___ Material provided
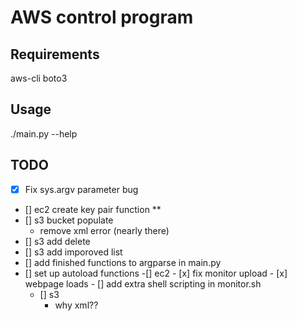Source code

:# AWS control program

## Requirements
aws-cli
boto3

## Usage

./main.py --help

## TODO

- [x] Fix sys.argv parameter bug
- [] ec2 create key pair function **
- [] s3 bucket populate
    - remove xml error (nearly there)
- [] s3 add delete
- [] s3 add imporoved list
- [] add finished functions to argparse in main.py
- [] set up autoload functions
    -[] ec2
        - [x] fix monitor upload
        - [x] webpage loads
        - [] add extra shell scripting in monitor.sh
    - [] s3
        * why xml??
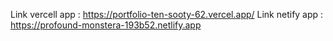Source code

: Link vercell app :   https://portfolio-ten-sooty-62.vercel.app/
Link netify app : https://profound-monstera-193b52.netlify.app
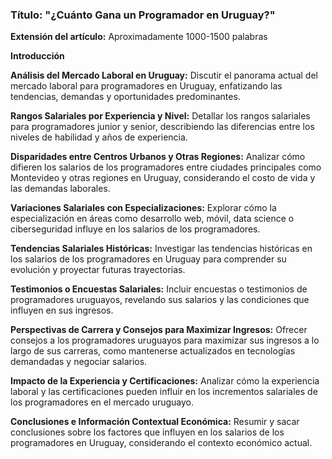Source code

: ### Título: "¿Cuánto Gana un Programador en Uruguay?"

**Extensión del artículo:** Aproximadamente 1000-1500 palabras

**Introducción**

**Análisis del Mercado Laboral en Uruguay:**
Discutir el panorama actual del mercado laboral para programadores en Uruguay, enfatizando las tendencias, demandas y oportunidades predominantes.

**Rangos Salariales por Experiencia y Nivel:**
Detallar los rangos salariales para programadores junior y senior, describiendo las diferencias entre los niveles de habilidad y años de experiencia.

**Disparidades entre Centros Urbanos y Otras Regiones:**
Analizar cómo difieren los salarios de los programadores entre ciudades principales como Montevideo y otras regiones en Uruguay, considerando el costo de vida y las demandas laborales.

**Variaciones Salariales con Especializaciones:**
Explorar cómo la especialización en áreas como desarrollo web, móvil, data science o ciberseguridad influye en los salarios de los programadores.

**Tendencias Salariales Históricas:**
Investigar las tendencias históricas en los salarios de los programadores en Uruguay para comprender su evolución y proyectar futuras trayectorias.

**Testimonios o Encuestas Salariales:**
Incluir encuestas o testimonios de programadores uruguayos, revelando sus salarios y las condiciones que influyen en sus ingresos.

**Perspectivas de Carrera y Consejos para Maximizar Ingresos:**
Ofrecer consejos a los programadores uruguayos para maximizar sus ingresos a lo largo de sus carreras, como mantenerse actualizados en tecnologías demandadas y negociar salarios.

**Impacto de la Experiencia y Certificaciones:**
Analizar cómo la experiencia laboral y las certificaciones pueden influir en los incrementos salariales de los programadores en el mercado uruguayo.

**Conclusiones e Información Contextual Económica:**
Resumir y sacar conclusiones sobre los factores que influyen en los salarios de los programadores en Uruguay, considerando el contexto económico actual.
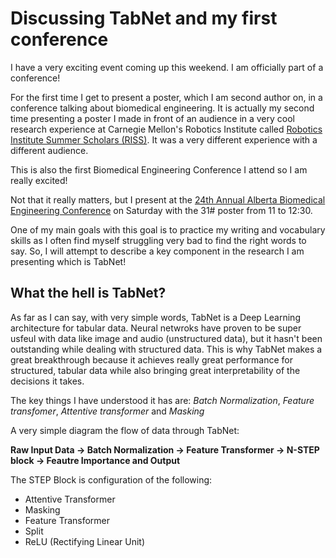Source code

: # Discussing TabNet and my first conference

I have a very exciting event coming up this weekend. I am officially part of a conference! 

For the first time I get to present a poster, which I am second author on, in a conference talking about biomedical engineering. It is actually
my second time presenting a poster I made in front of an audience in a very cool research experience at Carnegie Mellon's Robotics Institute
called [Robotics Institute Summer Scholars (RISS)](https://riss.ri.cmu.edu/). It was a very different experience with a different audience. 

This is also the first Biomedical Engineering Conference I attend so I am really excited! 

Not that it really matters, but I present at the [24th Annual Alberta Biomedical Engineering Conference](https://schulich.ucalgary.ca/biomedical/news-events/annual-alberta-biomedical-engineering-conference) on Saturday with the 31# poster from 
11 to 12:30. 

One of my main goals with this goal is to practice my writing and vocabulary skills as I often find myself struggling very bad to find
the right words to say. So, I will attempt to describe a key component in the research I am presenting which is TabNet! 

## What the hell is TabNet? 

As far as I can say, with very simple words, TabNet is a Deep Learning architecture for tabular data. 
Neural netwroks have proven to be super usfeul with data like image and audio (unstructured data), but it hasn't been outstanding while dealing with structured data. This is why 
TabNet makes a great breakthrough because it achieves really great performance for structured, tabular data while also bringing great interpretability of the decisions it takes. 

The key things I have understood it has are: *Batch Normalization*, *Feature transfomer*, *Attentive transformer* and *Masking*

A very simple diagram the flow of data through TabNet: 

**Raw Input Data &rarr; Batch Normalization &rarr; Feature Transformer &rarr; N-STEP block &rarr; Feautre Importance and Output**

The STEP Block is configuration of the following: 
- Attentive Transformer
- Masking
- Feature Transformer
- Split
- ReLU (Rectifying Linear Unit)
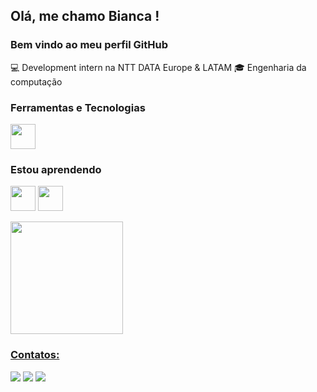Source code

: ## Olá, me chamo Bianca ! 
### Bem vindo ao meu perfil GitHub 


:computer: Development intern na NTT DATA Europe & LATAM
:mortar_board: Engenharia da computação


### Ferramentas e Tecnologias

<img src="https://cdn.jsdelivr.net/gh/devicons/devicon/icons/git/git-original.svg" width="40" height="40"/>


### Estou aprendendo

<img src="https://cdn.jsdelivr.net/gh/devicons/devicon/icons/java/java-original.svg" width="40" height="40"/> <img src="https://cdn.jsdelivr.net/gh/devicons/devicon/icons/linux/linux-original.svg" width="40" height="40"/>

<div>
<a href="https://github.com/biancarecevich">
<img height="180em" src="https://github-readme-stats.vercel.app/api/top-langs/?username=biancarecevich&layout=compact&langs_count=7&theme=dracula"/>

### Contatos:

<div>
<a href="https://instagram.com/bianca.recevich" target="_blank"><img src="https://img.shields.io/badge/-Instagram-%23E4405F?style=for-the-badge&logo=instagram&logoColor=white" target="_blank"></a>
<a href = "mailto:contato@bianca.recevich"><img src="https://img.shields.io/badge/Gmail-D14836?style=for-the-badge&logo=gmail&logoColor=white" target="_blank"></a>
<a href="https://www.linkedin.com/in/biancarecevich" target="_blank"><img src="https://img.shields.io/badge/-LinkedIn-%230077B5?style=for-the-badge&logo=linkedin&logoColor=white" target="_blank"></a>   
</div>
______
Please find the lines in the data that contain the word "also" and copy them.

This is also the first Biomedical Engineering Conference I attend so I am really excited! 
TabNet makes a great breakthrough because it achieves really great performance for structured, tabular data while also bringing great interpretability of the decisions it takes. 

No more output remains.